Van den Assem wordt in Rotterdam geboren, maar als ze een tiener is, verhuist het gezin naar Drenthe. Ze kan er totaal niet aarden. Als ze op de middelbare school over Sartre hoort, is haar interesse voor filosofie gewekt. Niet lang naar haar eindexamen ontvlucht ze het leven dat haar benauwt, vestigt zich opnieuw in Rotterdam en schrijft zich onmiddellijk in voor de academie. ‘Dat was een fantastische tijd, een verademing. Hier hoorde ik thuis. Ik deed decoratieve en monumentale vormgeving. Een docent zei dat ik een natuurlijk gevoel voor compositie heb. En dat ik meteen al heel goed was in kalligrafie.’

Haar pad is gevonden. Maar het volwassen leven maakt filosofie opnieuw van levensbelang. Rond haar dertigste leest Van den Assem Ecce Homo (1888), Nietzsches filosofische autobiografie; ‘Hij schreef het vlak voor de waanzin hem trof. Het barst van het zelfvertrouwen.’

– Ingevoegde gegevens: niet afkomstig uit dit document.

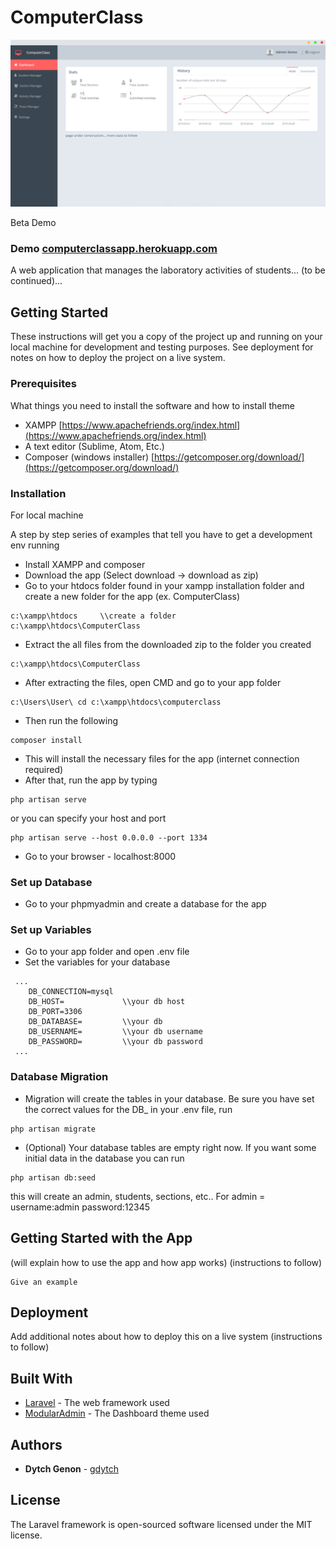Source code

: # ComputerClass

![demo](https://github.com/gdytch/CL/blob/master/resources/assets/images/demo.PNG)

Beta Demo
### Demo [computerclassapp.herokuapp.com](https://computerclassapp.herokuapp.com)

A web application that manages the laboratory activities of students... (to be continued)...


## Getting Started

These instructions will get you a copy of the project up and running on your local machine for development and testing purposes. See deployment for notes on how to deploy the project on a live system.

### Prerequisites

What things you need to install the software and how to install theme

- XAMPP [https://www.apachefriends.org/index.html](https://www.apachefriends.org/index.html)
- A text editor (Sublime, Atom, Etc.)
- Composer (windows installer) [https://getcomposer.org/download/](https://getcomposer.org/download/)



### Installation

For local machine

A step by step series of examples that tell you have to get a development env running

 - Install XAMPP and composer
 - Download the app (Select download -> download as zip)
 - Go to your htdocs folder found in your xampp installation folder and create a new folder for the app (ex. ComputerClass)
```
c:\xampp\htdocs     \\create a folder     c:\xampp\htdocs\ComputerClass
```
- Extract the all files from the downloaded zip to the folder you created
```
c:\xampp\htdocs\ComputerClass
```
 - After extracting the files, open CMD and go to your app folder
```
c:\Users\User\ cd c:\xampp\htdocs\computerclass
```
 - Then run the following
 ```
composer install
 ```
 - This will install the necessary files for the app (internet connection required)
 - After that, run the app by typing
 ```
php artisan serve
 ```
 or you can specify your host and port
 ```
php artisan serve --host 0.0.0.0 --port 1334
 ```
 - Go to your browser - localhost:8000

### Set up Database

 - Go to your phpmyadmin and create a database for the app

### Set up Variables

 - Go to your app folder and open .env file
 - Set the variables for your database
 ```
  ...
     DB_CONNECTION=mysql
     DB_HOST=             \\your db host
     DB_PORT=3306
     DB_DATABASE=         \\your db
     DB_USERNAME=         \\your db username
     DB_PASSWORD=         \\your db password
  ...
 ```


### Database Migration

 - Migration will create the tables in your database. Be sure you have set the correct values for the DB_ in your .env file, run
```
php artisan migrate
```
 - (Optional) Your database tables are empty right now. If you want some initial data in the database you can run
 ```
 php artisan db:seed
 ```
 this will create an admin, students, sections, etc..
 For admin = username:admin      password:12345

## Getting Started with the App

(will explain how to use the app and how app works)
(instructions to follow)

```
Give an example
```


## Deployment

Add additional notes about how to deploy this on a live system
(instructions to follow)

## Built With

* [Laravel](https://laravel.com/docs/5.5) - The web framework used
* [ModularAdmin](https://github.com/modularcode/modular-admin-html) - The Dashboard theme used



## Authors

* **Dytch Genon** - [gdytch](https://github.com/gdytch)

## License

The Laravel framework is open-sourced software licensed under the MIT license.
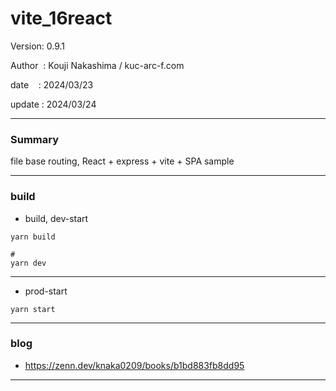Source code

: ﻿# vite_16react

 Version: 0.9.1

 Author  : Kouji Nakashima / kuc-arc-f.com

 date    : 2024/03/23 

 update  : 2024/03/24 

***
### Summary

file base routing, React + express + vite +  SPA sample

***
### build

* build, dev-start

```
yarn build

#
yarn dev
```

***
* prod-start

```
yarn start
```

***
### blog 

* https://zenn.dev/knaka0209/books/b1bd883fb8dd95

***

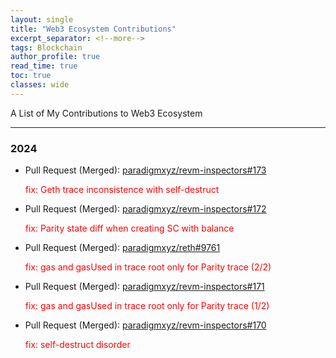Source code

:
 ```yaml
---
layout: single
title: "Web3 Ecosystem Contributions"
excerpt_separator: <!--more-->
tags: Blockchain
author_profile: true
read_time: true
toc: true
classes: wide
---
```


A List of My Contributions to Web3 Ecosystem

<!--more-->

---

### 2024

- Pull Request (Merged): [paradigmxyz/revm-inspectors#173](https://github.com/paradigmxyz/revm-inspectors/pull/173)

    <span style="color:Red">fix: Geth trace inconsistence with self-destruct</span>

- Pull Request (Merged): [paradigmxyz/revm-inspectors#172](https://github.com/paradigmxyz/revm-inspectors/pull/172)

    <span style="color:Red">fix: Parity state diff when creating SC with balance</span>

- Pull Request (Merged): [paradigmxyz/reth#9761](https://github.com/paradigmxyz/reth/pull/9761)

    <span style="color:Red">fix: gas and gasUsed in trace root only for Parity trace (2/2)</span>

- Pull Request (Merged): [paradigmxyz/revm-inspectors#171](https://github.com/paradigmxyz/revm-inspectors/pull/171)

    <span style="color:Red">fix: gas and gasUsed in trace root only for Parity trace (1/2)</span>

- Pull Request (Merged): [paradigmxyz/revm-inspectors#170](https://github.com/paradigmxyz/revm-inspectors/pull/170)

    <span style="color:Red">fix: self-destruct disorder</span>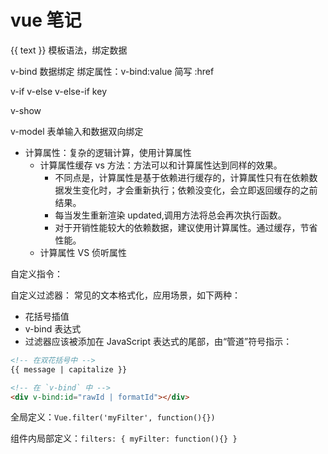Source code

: # vue 笔记

{{ text }} 模板语法，绑定数据

v-bind 数据绑定 绑定属性：v-bind:value  简写 :href

v-if v-else v-else-if key

v-show

v-model 表单输入和数据双向绑定

- 计算属性：复杂的逻辑计算，使用计算属性
  - 计算属性缓存 vs 方法：方法可以和计算属性达到同样的效果。
    - 不同点是，计算属性是基于依赖进行缓存的，计算属性只有在依赖数据发生变化时，才会重新执行；依赖没变化，会立即返回缓存的之前结果。
    - 每当发生重新渲染 updated,调用方法将总会再次执行函数。
    - 对于开销性能较大的依赖数据，建议使用计算属性。通过缓存，节省性能。
  - 计算属性 VS 侦听属性

自定义指令：

自定义过滤器： 常见的文本格式化，应用场景，如下两种：

- 花括号插值
- v-bind 表达式
- 过滤器应该被添加在 JavaScript 表达式的尾部，由“管道”符号指示：

```html
<!-- 在双花括号中 -->
{{ message | capitalize }}

<!-- 在 `v-bind` 中 -->
<div v-bind:id="rawId | formatId"></div>
```

全局定义：`Vue.filter('myFilter', function(){})`

组件内局部定义：`filters: { myFilter: function(){} }`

‘In die tijd tekende ik eindeloos en heel secuur duizenden veertjes, veertje na veertje in een bepaald patroon. Ik tekende en tekende, heel fysiek, en het ging over in krassen. Ik voelde dat ik op een keerpunt stond.’ Het lijkt het begin van een mentale en fysieke strijd die Van den Assem keer op keer voert om de opperste concentratie in haar hoofd om te zetten in bewegingen op papier, bewegingen die leiden tot uiterst vrije en tegelijkertijd fijnzinnige landschappen met weelderige vegetatie met lijnen waarvan de dynamiek waarmee ze gezet zijn nog nazindert.